4.4. Cross-Border Externalities

4.4.1. Definition of Barriers

Transmission networks are usually managed by transmission system operators (TSOs) that are responsible for a certain geographical region (control area), typically of the size of countries or smaller. The system operators that own the network assets within the control area are legally responsible for frequency and voltage stability and uninterrupted supply, and decide upon investment in this region. They are typically regulated by national authorities. Due to locational specificity (see Section 4.1.) and the fluctuating patterns of solar radiation and wind (see Section 4.2.), RES-E-heavy systems require more long-distance transmission capacity beyond national borders and control areas (interconnectors). This poses two problems.
In the past, TSOs have often looked at their area as a largely self-contained system. Interconnectors to neighbouring TSOs were meant to ensure supply in case of emergencies. Long-term investment planning and system management procedures have to be made consistent across (several) TSOs. In other words, limited TSO cooperation can be a barrier for RES-R.
Regulators are usually national authorities which plausibly can be expected to maximize national welfare. However, both national and cross-border transmission projects usually exhibit externalities that affect other countries. For example, increasing the capacity of a North-South line in Belgium most probably increases the possibility to transport electricity from North to South Germany. The main reason for externalities in electricity networks is that the electrical current is determined by Kirchhoff’s laws and can hardly be influenced by the system operator. That means that a larger in-feed of electricity in North Germany affects the flow on all lines in the synchronous area, and probably increases the North-South-flow through Belgium. Relaxing a bottleneck in Belgium thus allows a more efficient use of German lines, which is a positive externality. It is highly plausible that regulators do not take the external effects into account, and therefore underinvest in transmission. Since RES-E generation is more location-specific than conventional generation, and thus has to rely more on long-distance transmission capacity, it is more affected by that externality. International (cross-border) transmission projects have the additional difficulty that even the direct benefits appear in more than one country. Thus national approaches to regulation are a barrier to RES-E deployment.

4.4.2. Policy Review

Continued cooperation between TSOs is needed to ensure consistency in long-term investment planning, allow market coupling and other forms of market integration, and make grid codes compatible to facility cross-border trade of ancillary services. This process is under the way, with the industry association European Network of Transmission System Operators for Electricity (ENTSO-E) playing an important role. Well known examples include the Ten-Year Network Development Plan. However, still much remains to be done [110] and incentives for increased cooperation need to be fostered.
Not only TSOs need to cooperate, but also regulators and governments need to take an international perspective. National regulators maximizing national welfare ignore positive externalities and lead to underinvestment in interconnections. To ensure efficient transmission investment it is important to take benefits into account that occur outside the control area and outside the country where the investment takes place. The recently established Agency for the Cooperation of Energy Regulators (ACER), the Council of European Energy Regulators (CEER) as well as direct EU funding for cross-border transmission projects are important first steps. What is needed, however, is a clear and explicit commitment of regulators to focus on European welfare instead of national welfare. To make this feasible, rules and procedures for redistributing benefits across control areas and countries need to be established. For example, if German generators and consumers benefit from transmission investments in Belgium, they should contribute to financing that investment. In the end an institutionally well-established European regulator might be needed.

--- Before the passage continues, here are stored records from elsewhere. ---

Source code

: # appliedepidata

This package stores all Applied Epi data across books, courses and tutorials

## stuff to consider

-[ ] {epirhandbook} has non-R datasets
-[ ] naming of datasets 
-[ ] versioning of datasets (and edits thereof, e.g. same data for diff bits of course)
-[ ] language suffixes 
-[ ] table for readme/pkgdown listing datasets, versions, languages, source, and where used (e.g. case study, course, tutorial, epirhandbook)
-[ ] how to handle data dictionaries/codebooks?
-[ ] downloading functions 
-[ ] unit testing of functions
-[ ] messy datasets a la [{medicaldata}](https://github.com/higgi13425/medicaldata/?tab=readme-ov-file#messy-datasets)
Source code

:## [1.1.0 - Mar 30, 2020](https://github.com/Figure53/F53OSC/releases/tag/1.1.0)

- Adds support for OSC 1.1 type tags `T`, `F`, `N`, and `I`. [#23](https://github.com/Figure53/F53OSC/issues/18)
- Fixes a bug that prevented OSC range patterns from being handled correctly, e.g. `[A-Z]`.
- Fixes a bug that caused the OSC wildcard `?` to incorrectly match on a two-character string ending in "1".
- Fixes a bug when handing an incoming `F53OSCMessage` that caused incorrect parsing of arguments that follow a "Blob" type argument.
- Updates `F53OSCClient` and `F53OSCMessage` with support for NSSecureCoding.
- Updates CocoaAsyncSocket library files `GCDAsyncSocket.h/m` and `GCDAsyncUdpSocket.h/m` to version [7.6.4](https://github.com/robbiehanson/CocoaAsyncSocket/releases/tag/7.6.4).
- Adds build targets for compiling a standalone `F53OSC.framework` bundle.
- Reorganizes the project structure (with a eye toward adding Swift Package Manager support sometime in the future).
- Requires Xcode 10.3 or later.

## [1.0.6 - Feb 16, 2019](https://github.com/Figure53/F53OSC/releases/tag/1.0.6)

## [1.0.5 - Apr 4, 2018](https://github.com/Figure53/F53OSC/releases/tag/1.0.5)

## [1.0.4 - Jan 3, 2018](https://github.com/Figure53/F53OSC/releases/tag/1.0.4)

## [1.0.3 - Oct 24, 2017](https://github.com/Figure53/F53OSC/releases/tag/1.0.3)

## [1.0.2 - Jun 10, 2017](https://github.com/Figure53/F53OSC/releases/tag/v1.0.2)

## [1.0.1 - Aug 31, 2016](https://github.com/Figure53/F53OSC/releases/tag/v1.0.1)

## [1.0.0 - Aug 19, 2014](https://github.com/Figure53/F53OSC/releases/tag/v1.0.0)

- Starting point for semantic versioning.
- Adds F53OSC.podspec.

5. Storage and Demand Response

5.1. Economic Incentives

5.1.1. Definition of Barriers

A system with large share of fluctuating RES-E (see Section 4.2.) also requires more flexibility on the demand side. Today, the incentives to store electricity and adjust demand by reducing or shifting consumption over time are limited by two major barriers. First, price signals to consumers are weak. While wholesale prices change every hour, tariffs for small customers in most European countries are fixed for weeks to years, eliminating incentives to adjust consumption [141,142]. Furthermore, wholesale prices represent only 30–50% of household electricity prices, the rest being grid fees and taxes. These components do not fluctuate at all, although there are good reasons why they should. Empirical evidence as reviewed in [143] indicates that even household consumers respond considerably price-elastic.
Second, demand response and storage applications can often provide significant power, but only limited energy volumes: they are “short-time applications”. That makes them well suited for ancillary service markets [144]. However, entrance barriers to these markets often prevent participation. Relevant barriers include the form of grid codes, ancillary service market design, market power in these markets, or regulation.

5.1.2. Policy Review

To foster price signals for consumers, three sets of policies are needed: First, the appropriate infrastructure needs to be in place (see Section 5.2.). Second, legal barriers to dynamic pricing such as price regulation should be removed [1]. Finally, making network charges and taxes time-variant, for example proportional to the spot price, would increase incentives significantly. It seems plausible to let the value added tax fluctuate with the price of the underlying good on logical grounds. Also, there is no good reason to apply a constant grid fee while costs are driven by infrastructure designed for peak demand.
In addition, overcoming entrance barriers to balancing power markets can be an important means to support storage and demand applications. Improvements can be achieved by lowering the minimum bid size in balancing markets and adjusting pre-commitment requirements to incentivize demand side participation [145].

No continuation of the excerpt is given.